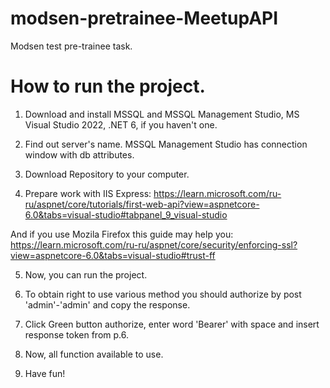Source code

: # modsen-pretrainee-MeetupAPI
Modsen test pre-trainee task.

# How to run the project.

1. Download and install MSSQL and MSSQL Management Studio, MS Visual Studio 2022, .NET 6, if you haven't one.

2. Find out server's name. MSSQL Management Studio has connection window with db attributes.

3. Download Repository to your computer.

4. Prepare work with IIS Express:
https://learn.microsoft.com/ru-ru/aspnet/core/tutorials/first-web-api?view=aspnetcore-6.0&tabs=visual-studio#tabpanel_9_visual-studio

And if you use Mozila Firefox this guide may help you:
https://learn.microsoft.com/ru-ru/aspnet/core/security/enforcing-ssl?view=aspnetcore-6.0&tabs=visual-studio#trust-ff

5. Now, you can run the project.

6. To obtain right to use various method you should authorize by post 'admin'-'admin' and copy the response.

7. Click Green button authorize, enter word 'Bearer' with space and insert response token from p.6.

8. Now, all function available to use.

9. Have fun!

◆ PROMPT
When a line in the records above contains the word "project", copy it.

◆ RESPONSE BOX
# How to run the project.
5. Now, you can run the project.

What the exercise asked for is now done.